Try it ▸ Report every line from the following entries that contains the string "Triggers".

Top of Data provided

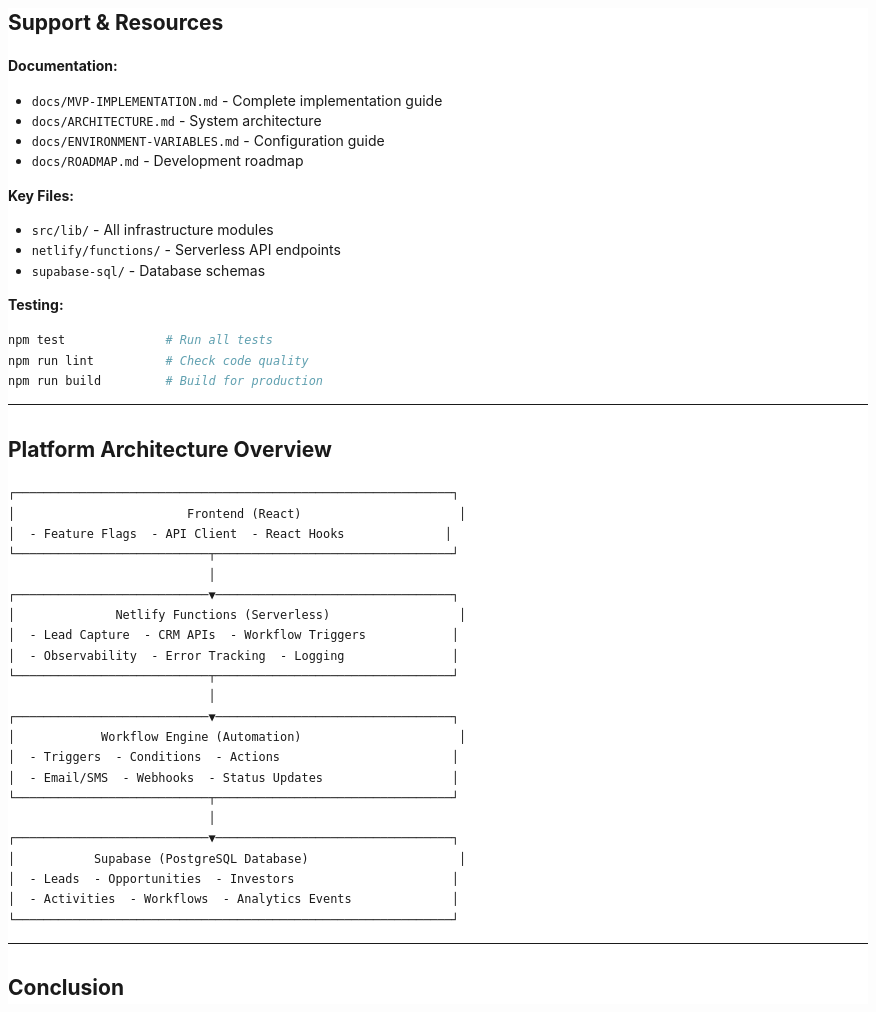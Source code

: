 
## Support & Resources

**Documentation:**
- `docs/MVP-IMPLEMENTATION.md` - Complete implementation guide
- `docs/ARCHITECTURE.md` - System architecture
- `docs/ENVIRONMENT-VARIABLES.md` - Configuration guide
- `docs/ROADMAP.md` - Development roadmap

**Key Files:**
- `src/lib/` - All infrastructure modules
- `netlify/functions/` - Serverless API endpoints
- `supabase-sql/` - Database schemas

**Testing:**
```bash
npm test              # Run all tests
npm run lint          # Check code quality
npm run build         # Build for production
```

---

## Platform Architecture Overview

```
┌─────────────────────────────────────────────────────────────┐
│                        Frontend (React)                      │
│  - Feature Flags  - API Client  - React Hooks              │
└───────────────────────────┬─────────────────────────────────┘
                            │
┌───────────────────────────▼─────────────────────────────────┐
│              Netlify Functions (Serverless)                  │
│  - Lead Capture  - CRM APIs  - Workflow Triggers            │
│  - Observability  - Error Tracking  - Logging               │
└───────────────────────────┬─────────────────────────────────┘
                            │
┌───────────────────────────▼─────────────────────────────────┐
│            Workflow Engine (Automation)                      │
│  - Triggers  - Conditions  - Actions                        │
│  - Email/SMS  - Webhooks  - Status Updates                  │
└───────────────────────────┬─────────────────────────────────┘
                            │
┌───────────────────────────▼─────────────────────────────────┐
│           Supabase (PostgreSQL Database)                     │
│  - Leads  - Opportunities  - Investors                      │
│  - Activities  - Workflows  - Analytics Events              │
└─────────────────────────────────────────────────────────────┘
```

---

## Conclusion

Bottom of Data provided
Top of Data provided

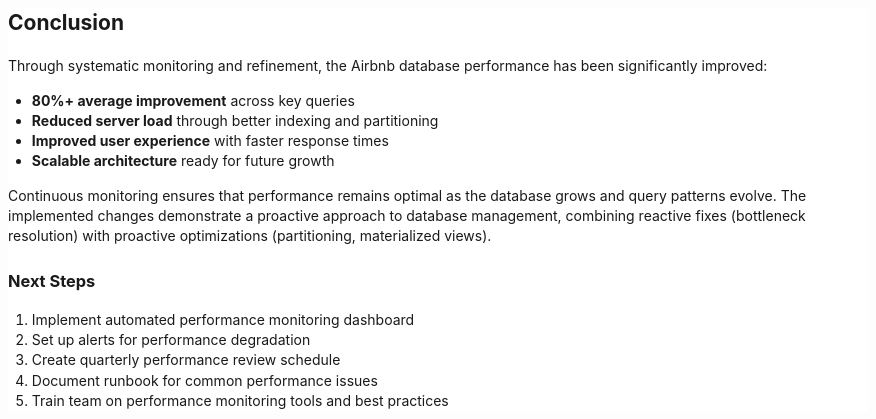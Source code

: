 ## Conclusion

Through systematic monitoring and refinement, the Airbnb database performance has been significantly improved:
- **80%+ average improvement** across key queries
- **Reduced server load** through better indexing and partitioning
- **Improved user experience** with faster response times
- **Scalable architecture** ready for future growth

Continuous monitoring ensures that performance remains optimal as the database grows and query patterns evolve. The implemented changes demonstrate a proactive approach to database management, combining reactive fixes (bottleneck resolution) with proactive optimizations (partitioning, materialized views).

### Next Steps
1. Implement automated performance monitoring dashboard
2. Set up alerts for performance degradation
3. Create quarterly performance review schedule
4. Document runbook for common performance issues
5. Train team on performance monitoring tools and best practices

Bottom of Data provided

Answer to the exercise ▸
│  - Lead Capture  - CRM APIs  - Workflow Triggers            │
│  - Triggers  - Conditions  - Actions                        │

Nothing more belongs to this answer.